後期高齢者検診で苦笑と安堵

 

 人間ドックの世話にはならない方針だけに、主治医としての町医者は定めておきたい。10年ほど前に心臓を患ったが、その時から主治医としての町医者がいない。代替わりと医院の改装があり、名称もスタッフも総変わりした関係で失った形になったママになっている。

 そこで、後期高齢者検診を好機とばかりに腰を上げ、代替わりした医院を訪れ、ここを「掛かり付けの医院とし、主治医に決めたい」と思った。

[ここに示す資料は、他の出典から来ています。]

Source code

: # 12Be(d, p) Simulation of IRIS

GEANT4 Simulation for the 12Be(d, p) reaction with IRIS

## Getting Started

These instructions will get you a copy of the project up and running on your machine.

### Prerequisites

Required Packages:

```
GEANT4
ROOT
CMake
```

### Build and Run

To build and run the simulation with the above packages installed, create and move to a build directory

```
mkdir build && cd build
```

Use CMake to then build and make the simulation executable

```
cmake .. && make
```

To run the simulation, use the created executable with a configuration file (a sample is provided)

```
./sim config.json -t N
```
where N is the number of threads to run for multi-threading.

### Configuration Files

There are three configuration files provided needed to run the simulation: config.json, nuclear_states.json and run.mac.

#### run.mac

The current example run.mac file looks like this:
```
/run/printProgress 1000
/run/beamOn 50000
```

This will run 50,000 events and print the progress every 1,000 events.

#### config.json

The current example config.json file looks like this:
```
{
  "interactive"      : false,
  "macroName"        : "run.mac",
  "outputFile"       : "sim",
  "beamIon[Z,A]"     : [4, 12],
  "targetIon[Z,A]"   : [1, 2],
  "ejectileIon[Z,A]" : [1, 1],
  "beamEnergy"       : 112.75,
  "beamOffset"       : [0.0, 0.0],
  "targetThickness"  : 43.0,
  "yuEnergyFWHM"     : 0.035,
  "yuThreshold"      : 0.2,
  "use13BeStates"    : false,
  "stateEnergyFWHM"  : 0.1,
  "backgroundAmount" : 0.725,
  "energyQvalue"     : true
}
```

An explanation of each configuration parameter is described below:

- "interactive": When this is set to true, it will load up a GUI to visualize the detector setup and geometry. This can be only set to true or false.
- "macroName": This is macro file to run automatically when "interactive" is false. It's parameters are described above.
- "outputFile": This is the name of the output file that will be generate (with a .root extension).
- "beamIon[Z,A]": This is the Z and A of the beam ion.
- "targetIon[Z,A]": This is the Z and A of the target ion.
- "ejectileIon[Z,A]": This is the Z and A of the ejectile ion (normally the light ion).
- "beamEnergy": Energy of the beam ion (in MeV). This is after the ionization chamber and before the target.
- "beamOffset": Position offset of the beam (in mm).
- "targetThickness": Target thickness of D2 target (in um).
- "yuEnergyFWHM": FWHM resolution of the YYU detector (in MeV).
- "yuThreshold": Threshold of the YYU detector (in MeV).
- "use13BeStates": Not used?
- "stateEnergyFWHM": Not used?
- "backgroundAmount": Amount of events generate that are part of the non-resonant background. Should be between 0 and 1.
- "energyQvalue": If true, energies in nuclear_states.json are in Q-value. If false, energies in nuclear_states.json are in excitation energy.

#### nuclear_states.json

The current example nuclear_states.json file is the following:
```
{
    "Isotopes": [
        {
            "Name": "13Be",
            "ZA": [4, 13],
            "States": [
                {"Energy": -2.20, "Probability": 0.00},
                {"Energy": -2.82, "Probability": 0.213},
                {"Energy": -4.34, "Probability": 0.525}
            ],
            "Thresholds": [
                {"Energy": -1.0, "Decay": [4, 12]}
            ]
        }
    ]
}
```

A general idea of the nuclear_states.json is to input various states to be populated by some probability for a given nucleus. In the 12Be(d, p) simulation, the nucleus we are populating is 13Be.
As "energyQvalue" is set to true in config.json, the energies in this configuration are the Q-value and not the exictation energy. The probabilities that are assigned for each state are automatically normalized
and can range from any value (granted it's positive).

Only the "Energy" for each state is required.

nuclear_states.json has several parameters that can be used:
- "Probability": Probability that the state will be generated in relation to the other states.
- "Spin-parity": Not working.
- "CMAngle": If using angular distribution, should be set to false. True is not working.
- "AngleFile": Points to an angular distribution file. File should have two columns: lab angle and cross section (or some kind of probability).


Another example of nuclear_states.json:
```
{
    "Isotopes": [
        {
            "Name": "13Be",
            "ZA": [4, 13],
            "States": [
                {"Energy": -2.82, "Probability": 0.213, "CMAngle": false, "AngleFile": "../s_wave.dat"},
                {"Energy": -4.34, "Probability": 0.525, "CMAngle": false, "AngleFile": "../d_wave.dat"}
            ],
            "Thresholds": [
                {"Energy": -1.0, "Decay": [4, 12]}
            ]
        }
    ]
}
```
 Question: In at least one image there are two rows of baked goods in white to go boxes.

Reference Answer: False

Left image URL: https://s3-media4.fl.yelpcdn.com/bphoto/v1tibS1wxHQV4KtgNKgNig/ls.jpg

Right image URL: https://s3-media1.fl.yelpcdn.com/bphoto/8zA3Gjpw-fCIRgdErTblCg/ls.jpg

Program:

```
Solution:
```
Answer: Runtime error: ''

 不覚にも医師の検診中にケイタイを鳴らしてしまい、出た。大事な用件だったので、つないだ。その数分の待ち時間を、この医師はなるほどと言った活かし方をし、安堵させてくださった。

 「拡張性心筋症は、移植が必要な場合もあれば、天寿をまっとうするケースもあります」との説明もしてもらえた。初めて医者の口から聞いたニュースだが、口任せではないだろう。これに甘えず、私なりの(適度に心臓に負荷をかけ、守る)用心を、と思った。

 身体測定ではささやかなショックに見舞われた。背たけが縮んでいるに違いない、と思ってはいたが、往年より4.5cmも、とは思っていなかった。2週間前に、世話になった学生が、次にバトンタッチする学生に申し送りする会話が聞えてしまったが、それは「小柄な人です」だった。「なるほど」とその時は苦笑だったが、このたびは微笑むことができた。

 これから、この医者に、顔を忘れられない程度に訪れて、出来ればこの医者に看取られながら、自分の布団で死にたいものだ、と思った。ちなみに、この医者は、今は亡き前の主治医の娘婿ではないか。